Passing a concept-constrained function overload

Question

The following code fails to compile (Godbolt link):

#include <concepts>

template <class Fn>
decltype(auto) g(Fn&& fn) { return fn(); }

template <typename T>
requires(std::integral<T>) int f() { return 0; }

template <typename T>
int f() { return 1; }

int main() {
  f<int>();
  f<void>();
  g(f<int>); // error: invalid initialization of non-const reference of type 'int (&)()'
             // from an rvalue of type '<unresolved overloaded function type>'
  g(f<void>);
}

It seems unexpected to me that the overload resolution succeeds when calling f<int>() (selecting the constrained version as a better match than the unconstrained version) but fails when passing f<int> as an argument.

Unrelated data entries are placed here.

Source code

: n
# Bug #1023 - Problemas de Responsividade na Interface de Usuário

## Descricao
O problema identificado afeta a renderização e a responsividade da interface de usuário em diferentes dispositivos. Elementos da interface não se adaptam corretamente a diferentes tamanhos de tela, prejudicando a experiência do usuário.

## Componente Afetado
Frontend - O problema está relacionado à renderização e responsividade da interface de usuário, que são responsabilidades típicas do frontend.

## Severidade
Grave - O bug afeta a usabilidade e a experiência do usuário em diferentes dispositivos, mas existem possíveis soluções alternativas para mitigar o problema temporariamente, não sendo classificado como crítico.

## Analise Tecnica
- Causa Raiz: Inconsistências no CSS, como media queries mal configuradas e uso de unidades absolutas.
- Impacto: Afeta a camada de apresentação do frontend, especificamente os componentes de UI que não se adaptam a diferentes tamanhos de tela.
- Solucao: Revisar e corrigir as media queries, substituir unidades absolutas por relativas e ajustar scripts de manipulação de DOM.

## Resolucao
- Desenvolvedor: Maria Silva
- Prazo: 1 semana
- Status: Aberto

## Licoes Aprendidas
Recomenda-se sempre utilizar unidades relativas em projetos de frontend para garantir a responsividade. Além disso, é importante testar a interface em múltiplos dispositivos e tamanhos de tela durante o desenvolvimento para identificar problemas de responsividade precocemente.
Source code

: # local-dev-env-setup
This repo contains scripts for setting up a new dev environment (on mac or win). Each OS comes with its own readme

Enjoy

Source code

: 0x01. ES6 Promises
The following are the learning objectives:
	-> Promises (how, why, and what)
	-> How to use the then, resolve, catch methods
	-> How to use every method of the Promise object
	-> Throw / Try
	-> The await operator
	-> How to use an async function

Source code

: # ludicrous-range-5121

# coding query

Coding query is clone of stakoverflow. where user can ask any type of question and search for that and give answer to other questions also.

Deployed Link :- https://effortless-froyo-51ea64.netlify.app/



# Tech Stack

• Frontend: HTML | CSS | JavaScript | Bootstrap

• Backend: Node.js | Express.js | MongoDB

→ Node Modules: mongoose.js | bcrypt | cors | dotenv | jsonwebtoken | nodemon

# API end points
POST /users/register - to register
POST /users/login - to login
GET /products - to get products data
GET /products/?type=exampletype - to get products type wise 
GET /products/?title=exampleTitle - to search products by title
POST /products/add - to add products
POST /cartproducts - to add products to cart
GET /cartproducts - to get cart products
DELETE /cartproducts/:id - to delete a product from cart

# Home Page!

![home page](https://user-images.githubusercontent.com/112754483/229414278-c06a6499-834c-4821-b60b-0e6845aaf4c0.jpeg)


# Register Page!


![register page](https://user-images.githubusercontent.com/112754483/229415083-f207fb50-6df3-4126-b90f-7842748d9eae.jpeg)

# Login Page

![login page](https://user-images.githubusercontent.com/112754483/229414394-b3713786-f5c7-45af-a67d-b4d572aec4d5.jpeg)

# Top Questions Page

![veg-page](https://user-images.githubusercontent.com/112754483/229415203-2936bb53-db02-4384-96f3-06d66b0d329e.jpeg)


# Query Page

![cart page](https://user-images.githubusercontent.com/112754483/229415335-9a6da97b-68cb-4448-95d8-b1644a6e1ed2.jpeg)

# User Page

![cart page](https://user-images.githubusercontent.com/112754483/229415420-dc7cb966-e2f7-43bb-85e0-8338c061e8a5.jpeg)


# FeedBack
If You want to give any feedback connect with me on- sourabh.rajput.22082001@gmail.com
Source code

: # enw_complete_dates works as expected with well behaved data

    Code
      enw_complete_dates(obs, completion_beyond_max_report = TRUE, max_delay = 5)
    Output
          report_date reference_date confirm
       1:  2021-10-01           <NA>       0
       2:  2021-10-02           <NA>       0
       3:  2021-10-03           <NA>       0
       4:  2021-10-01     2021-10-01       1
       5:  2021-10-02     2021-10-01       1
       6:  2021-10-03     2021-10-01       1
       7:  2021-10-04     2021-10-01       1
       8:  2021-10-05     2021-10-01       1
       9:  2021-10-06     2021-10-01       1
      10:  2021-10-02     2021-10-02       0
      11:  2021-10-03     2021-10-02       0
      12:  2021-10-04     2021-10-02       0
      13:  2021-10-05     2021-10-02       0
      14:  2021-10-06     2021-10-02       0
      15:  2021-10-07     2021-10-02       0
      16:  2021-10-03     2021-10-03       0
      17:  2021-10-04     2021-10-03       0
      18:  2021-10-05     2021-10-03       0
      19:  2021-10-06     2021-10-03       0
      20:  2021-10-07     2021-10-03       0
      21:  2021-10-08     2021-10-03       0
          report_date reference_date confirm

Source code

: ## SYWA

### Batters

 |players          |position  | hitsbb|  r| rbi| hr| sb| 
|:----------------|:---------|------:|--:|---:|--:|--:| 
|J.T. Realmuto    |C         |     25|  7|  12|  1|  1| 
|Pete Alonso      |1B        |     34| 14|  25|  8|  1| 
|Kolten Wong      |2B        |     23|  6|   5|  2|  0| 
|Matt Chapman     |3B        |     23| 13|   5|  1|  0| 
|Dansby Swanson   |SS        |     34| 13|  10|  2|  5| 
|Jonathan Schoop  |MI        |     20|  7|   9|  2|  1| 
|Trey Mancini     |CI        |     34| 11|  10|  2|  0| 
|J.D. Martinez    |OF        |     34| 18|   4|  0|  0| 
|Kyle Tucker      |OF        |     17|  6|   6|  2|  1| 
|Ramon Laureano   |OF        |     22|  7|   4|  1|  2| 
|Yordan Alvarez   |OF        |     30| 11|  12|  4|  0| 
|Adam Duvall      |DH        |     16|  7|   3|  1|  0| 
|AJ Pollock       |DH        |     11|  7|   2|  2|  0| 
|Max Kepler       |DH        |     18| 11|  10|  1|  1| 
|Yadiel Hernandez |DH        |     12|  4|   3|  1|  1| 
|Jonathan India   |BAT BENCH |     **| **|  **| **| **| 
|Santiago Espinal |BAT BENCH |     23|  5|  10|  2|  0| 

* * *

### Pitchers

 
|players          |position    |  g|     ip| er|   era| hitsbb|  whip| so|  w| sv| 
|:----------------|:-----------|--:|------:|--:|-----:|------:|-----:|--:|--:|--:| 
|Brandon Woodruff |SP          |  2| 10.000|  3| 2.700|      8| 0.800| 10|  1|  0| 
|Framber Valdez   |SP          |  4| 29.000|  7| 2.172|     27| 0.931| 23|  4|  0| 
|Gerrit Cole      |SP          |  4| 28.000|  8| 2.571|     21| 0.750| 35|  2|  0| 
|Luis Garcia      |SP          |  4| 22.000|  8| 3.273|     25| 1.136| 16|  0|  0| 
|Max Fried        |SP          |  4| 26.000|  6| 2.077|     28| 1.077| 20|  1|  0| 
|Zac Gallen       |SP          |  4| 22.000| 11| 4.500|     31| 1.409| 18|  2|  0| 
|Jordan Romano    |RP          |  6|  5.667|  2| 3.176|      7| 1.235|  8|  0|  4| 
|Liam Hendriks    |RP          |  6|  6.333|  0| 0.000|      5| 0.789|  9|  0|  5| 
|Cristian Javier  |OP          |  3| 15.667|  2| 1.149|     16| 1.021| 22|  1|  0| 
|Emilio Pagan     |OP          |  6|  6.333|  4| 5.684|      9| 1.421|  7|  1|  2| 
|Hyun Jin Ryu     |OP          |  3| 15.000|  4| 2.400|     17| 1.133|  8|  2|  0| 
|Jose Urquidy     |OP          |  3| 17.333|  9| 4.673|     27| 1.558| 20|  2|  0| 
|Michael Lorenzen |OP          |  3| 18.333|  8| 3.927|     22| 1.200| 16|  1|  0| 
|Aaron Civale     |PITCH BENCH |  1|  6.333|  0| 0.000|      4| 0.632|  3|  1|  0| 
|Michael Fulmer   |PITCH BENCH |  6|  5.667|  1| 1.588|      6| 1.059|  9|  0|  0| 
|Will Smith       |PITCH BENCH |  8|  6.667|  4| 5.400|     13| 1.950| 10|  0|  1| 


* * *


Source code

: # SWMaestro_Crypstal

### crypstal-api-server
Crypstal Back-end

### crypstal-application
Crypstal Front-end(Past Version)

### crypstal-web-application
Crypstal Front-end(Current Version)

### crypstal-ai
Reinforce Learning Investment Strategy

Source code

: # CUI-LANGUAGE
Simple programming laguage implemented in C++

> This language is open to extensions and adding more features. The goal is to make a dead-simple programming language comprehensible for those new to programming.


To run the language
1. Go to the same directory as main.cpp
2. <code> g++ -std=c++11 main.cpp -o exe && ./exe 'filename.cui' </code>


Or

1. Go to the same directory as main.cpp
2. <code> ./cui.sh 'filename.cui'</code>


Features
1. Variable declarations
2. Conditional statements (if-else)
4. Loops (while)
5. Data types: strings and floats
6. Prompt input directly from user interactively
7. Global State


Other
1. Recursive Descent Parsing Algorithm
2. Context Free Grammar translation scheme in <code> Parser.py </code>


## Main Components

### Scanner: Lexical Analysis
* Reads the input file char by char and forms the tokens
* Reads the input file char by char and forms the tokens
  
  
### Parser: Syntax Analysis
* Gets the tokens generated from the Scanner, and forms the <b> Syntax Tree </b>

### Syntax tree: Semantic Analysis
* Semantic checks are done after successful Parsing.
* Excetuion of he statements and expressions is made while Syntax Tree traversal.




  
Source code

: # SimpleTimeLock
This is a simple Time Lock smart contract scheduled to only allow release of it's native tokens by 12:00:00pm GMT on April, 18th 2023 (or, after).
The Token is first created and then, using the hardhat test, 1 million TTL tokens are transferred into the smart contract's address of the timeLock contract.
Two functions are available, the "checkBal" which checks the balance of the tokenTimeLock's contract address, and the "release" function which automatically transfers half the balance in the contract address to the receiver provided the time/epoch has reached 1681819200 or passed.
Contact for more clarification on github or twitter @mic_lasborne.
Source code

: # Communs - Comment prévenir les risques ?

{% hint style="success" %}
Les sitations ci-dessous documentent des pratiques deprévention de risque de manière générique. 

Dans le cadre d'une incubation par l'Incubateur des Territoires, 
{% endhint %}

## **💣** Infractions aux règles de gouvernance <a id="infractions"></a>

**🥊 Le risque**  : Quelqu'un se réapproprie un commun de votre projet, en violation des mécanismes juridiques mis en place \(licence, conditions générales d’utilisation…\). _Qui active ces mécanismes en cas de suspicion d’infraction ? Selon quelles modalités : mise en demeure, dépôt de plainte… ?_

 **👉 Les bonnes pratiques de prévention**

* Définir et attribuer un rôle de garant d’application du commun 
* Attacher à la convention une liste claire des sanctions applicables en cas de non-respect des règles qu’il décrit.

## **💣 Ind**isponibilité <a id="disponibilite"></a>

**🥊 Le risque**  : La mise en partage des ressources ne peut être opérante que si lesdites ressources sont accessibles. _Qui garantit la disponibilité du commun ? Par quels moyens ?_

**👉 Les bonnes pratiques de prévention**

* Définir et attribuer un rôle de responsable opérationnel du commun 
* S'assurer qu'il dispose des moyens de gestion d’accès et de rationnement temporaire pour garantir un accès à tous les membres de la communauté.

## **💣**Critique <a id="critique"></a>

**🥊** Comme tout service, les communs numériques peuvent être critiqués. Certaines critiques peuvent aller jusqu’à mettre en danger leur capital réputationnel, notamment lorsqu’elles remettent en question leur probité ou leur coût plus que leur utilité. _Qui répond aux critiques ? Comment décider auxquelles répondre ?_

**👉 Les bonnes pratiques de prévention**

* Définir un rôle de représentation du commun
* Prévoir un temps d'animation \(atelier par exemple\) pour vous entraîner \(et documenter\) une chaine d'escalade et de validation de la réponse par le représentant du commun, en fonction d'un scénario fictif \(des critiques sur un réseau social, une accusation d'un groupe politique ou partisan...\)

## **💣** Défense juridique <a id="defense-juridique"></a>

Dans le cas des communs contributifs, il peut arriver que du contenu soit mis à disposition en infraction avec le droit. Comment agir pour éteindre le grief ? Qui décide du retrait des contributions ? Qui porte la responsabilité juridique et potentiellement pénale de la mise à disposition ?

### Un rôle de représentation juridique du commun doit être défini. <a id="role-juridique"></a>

Note that changing the unconstrained version to a disjoint constraint does make it compile (Godbolt link):

#include <concepts>

template <class Fn>
decltype(auto) g(Fn&& fn) { return fn(); }

template <typename T>
requires(std::integral<T>) int f() { return 0; }

template <typename T>
requires(!std::integral<T>) int f() { return 1; }

int main() {
  f<int>();
  f<void>();
  g(f<int>);
  g(f<void>);
}

So is the compiler behavior correct? And if so, is this an inconsistency in the standard, or is it intended to work this way?

Answer 1

It seems that neither GCC nor Clang has fully implemented the rules for forming pointers to constrained functions: [over.over]/5 definitely considers constraint ordering in choosing an overload. There were some late changes to these, although they’re just as relevant to the disjoint-constraints case as to the unconstrained case.